Elinor Mompellion is Michael's wife and humbly serves by his side. Elinor is a well-educated, wealthy woman of stature, yet is just as even-handed as her husband in her dealings with those of a lower social class. Anna and the villagers see Elinor as the apotheosis of femininity, while Anna regards Elinor’s marriage with Mompellion as an ideal loving partnership.

However, as Anna works in the rectory, she sees a different side of Elinor as a woman of intellectual depth and curiosity, uncommon for her time. Elinor takes Anna under her wing, becoming her mentor by teaching her to read and sharing her interest in plant and herbal medicine. Elinor's intellectual pursuits provide a counterbalance to Michael’s religious fervor: She still participates in spiritual practices but doesn't mix religion with science. Elinor also reveals her past to Anna: She was once seduced and abandoned by a lover who left her pregnant and sustained permanent injuries after performing an abortion on herself, leaving her unable to have children. Elinor is a driving force behind Anna’s character development as she spurs her protégé on to question and explore.
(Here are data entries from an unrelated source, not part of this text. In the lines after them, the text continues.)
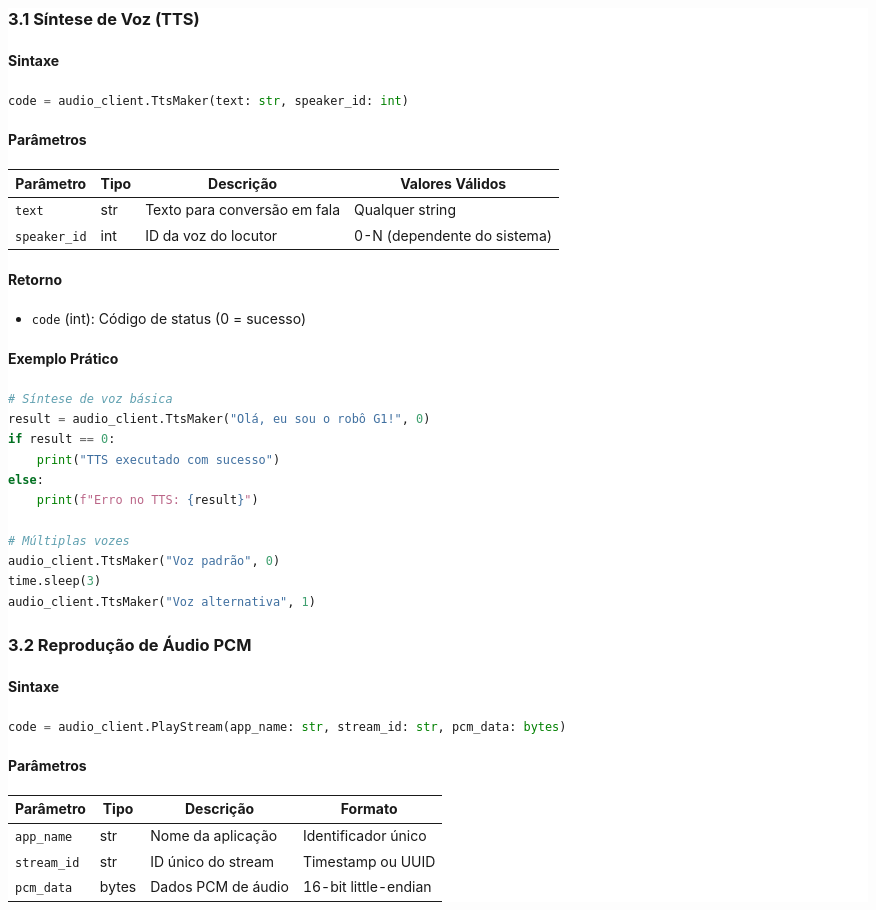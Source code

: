 ### 3.1 Síntese de Voz (TTS)

#### Sintaxe

```python
code = audio_client.TtsMaker(text: str, speaker_id: int)
```

#### Parâmetros

| Parâmetro    | Tipo | Descrição                    | Valores Válidos             |
| ------------ | ---- | ---------------------------- | --------------------------- |
| `text`       | str  | Texto para conversão em fala | Qualquer string             |
| `speaker_id` | int  | ID da voz do locutor         | 0-N (dependente do sistema) |

#### Retorno

* `code` (int): Código de status (0 = sucesso)

#### Exemplo Prático

```python
# Síntese de voz básica
result = audio_client.TtsMaker("Olá, eu sou o robô G1!", 0)
if result == 0:
    print("TTS executado com sucesso")
else:
    print(f"Erro no TTS: {result}")

# Múltiplas vozes
audio_client.TtsMaker("Voz padrão", 0)
time.sleep(3)
audio_client.TtsMaker("Voz alternativa", 1)
```

### 3.2 Reprodução de Áudio PCM

#### Sintaxe

```python
code = audio_client.PlayStream(app_name: str, stream_id: str, pcm_data: bytes)
```

#### Parâmetros

| Parâmetro   | Tipo  | Descrição          | Formato              |
| ----------- | ----- | ------------------ | -------------------- |
| `app_name`  | str   | Nome da aplicação  | Identificador único  |
| `stream_id` | str   | ID único do stream | Timestamp ou UUID    |
| `pcm_data`  | bytes | Dados PCM de áudio | 16-bit little-endian |
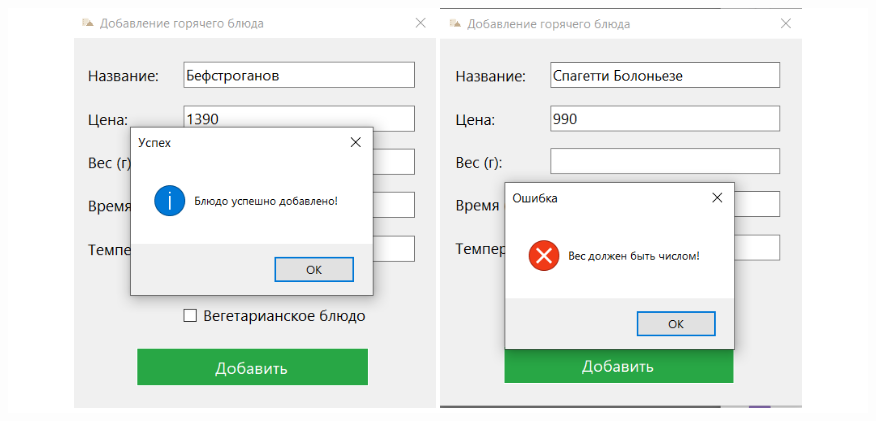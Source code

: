 <div align="center">
  <img src="images/добавление_горячего_успешно.png" alt="" height=400>
  <img src="images/добавление_горячего_ошибка.png" alt="" height=400>
</div>
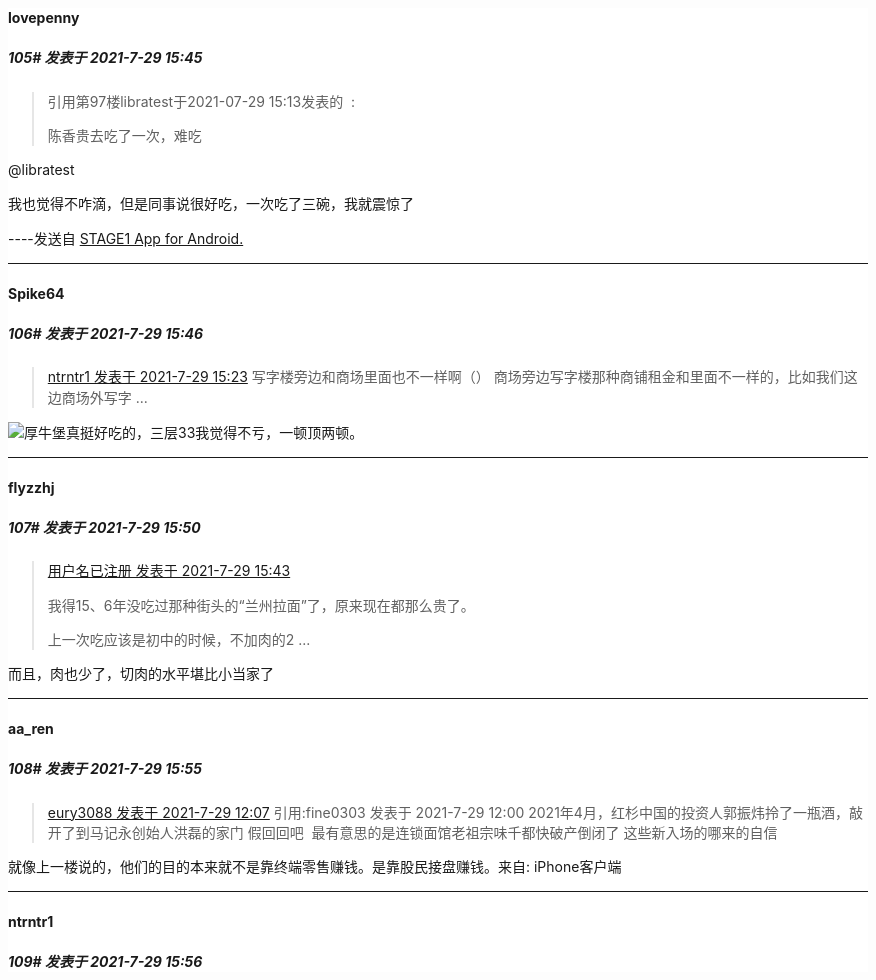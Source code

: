 ####  lovepenny  
##### 105#       发表于 2021-7-29 15:45


<blockquote>引用第97楼libratest于2021-07-29 15:13发表的  :

陈香贵去吃了一次，难吃</blockquote>
@libratest

我也觉得不咋滴，但是同事说很好吃，一次吃了三碗，我就震惊了


----发送自 [STAGE1 App for Android.](http://stage1.5j4m.com/?1.37)


*****

####  Spike64  
##### 106#       发表于 2021-7-29 15:46


<blockquote><a href="httphttps://bbs.saraba1st.com/2b/forum.php?mod=redirect&amp;goto=findpost&amp;pid=52148299&amp;ptid=2017970" target="_blank">ntrntr1 发表于 2021-7-29 15:23</a>
写字楼旁边和商场里面也不一样啊（） 商场旁边写字楼那种商铺租金和里面不一样的，比如我们这边商场外写字 ...</blockquote>
<img src="https://static.saraba1st.com/image/smiley/face2017/004.gif" referrerpolicy="no-referrer">厚牛堡真挺好吃的，三层33我觉得不亏，一顿顶两顿。


*****

####  flyzzhj  
##### 107#       发表于 2021-7-29 15:50


<blockquote><a href="httphttps://bbs.saraba1st.com/2b/forum.php?mod=redirect&amp;goto=findpost&amp;pid=52148747&amp;ptid=2017970" target="_blank">用户名已注册 发表于 2021-7-29 15:43</a>

我得15、6年没吃过那种街头的“兰州拉面”了，原来现在都那么贵了。

上一次吃应该是初中的时候，不加肉的2 ...</blockquote>
而且，肉也少了，切肉的水平堪比小当家了


*****

####  aa_ren  
##### 108#       发表于 2021-7-29 15:55


<blockquote><a href="httphttps://bbs.saraba1st.com/2b/forum.php?mod=redirect&amp;goto=findpost&amp;pid=52145276&amp;ptid=2017970" target="_blank"> eury3088 发表于 2021-7-29 12:07</a> 引用:fine0303 发表于 2021-7-29 12:00 2021年4月，红杉中国的投资人郭振炜拎了一瓶酒，敲开了到马记永创始人洪磊的家门 假回回吧  最有意思的是连锁面馆老祖宗味千都快破产倒闭了 这些新入场的哪来的自信 </blockquote>
就像上一楼说的，他们的目的本来就不是靠终端零售赚钱。是靠股民接盘赚钱。来自: iPhone客户端


*****

####  ntrntr1  
##### 109#       发表于 2021-7-29 15:56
The plague epidemic forges a deep friendship between Anna and Elinor as they work ceaselessly to attend to the sick while conducting scientific research to lessen the impact of the disease. They serve as foils to their male counterparts, who do little to help their community other than sow seeds of discontent and harm. They emerge as heroes when they climb into the depths of a mine to save one little girl’s livelihood and family honor. When Elinor falls ill, Anna fears losing her friend and remains loyally by her side. Ultimately, however, Elinor falls victim to the same rageful ignorance that killed the Gowdies when Aphra murders her in a senseless act of violence. Anna honors the memory of her friend by naming her daughter after her. 

Aphra Bont

Aphra is Anna’s stepmother, who married her father after her mother died giving birth. Anna notes that both her father and stepmother drink to excess, and when her father abused her, Aphra did nothing to help except encourage him not to mar her face so they could marry her off.

During the plague, both Aphra and Joss exploit their neighbors’ grief. Posing as the ghost of Mem Gowdie, Aphra cons her fearful neighbors out of money in exchange for useless charms and spells to ward off disease. The town prosecutes Joss for his crimes, and he dies pinned to the wall of the mine the same night three of Aphra’s children die of the plague. The devastating losses plunge her further into her superstitious fantasies, and she begins exhibiting disturbing behavior.

After Aphra’s last child, symbolically named Faith, succumbs to the plague, she strings the corpse up in her rafters and allows the body to decompose. Anna realizes her erratic behavior should be addressed, yet it goes unchecked. When Aphra crashes through the church celebration service dragging Faith’s corpse, the town must face what they chose to ignore. Aphra murders Elinor and turns the knife on herself, turning them both into the final victims of the cataclysm. Aphra’s extremism embodies The Effects of Disasters on Communities, representing in microcosm how the community has disintegrated under the plague’s relentless onslaught.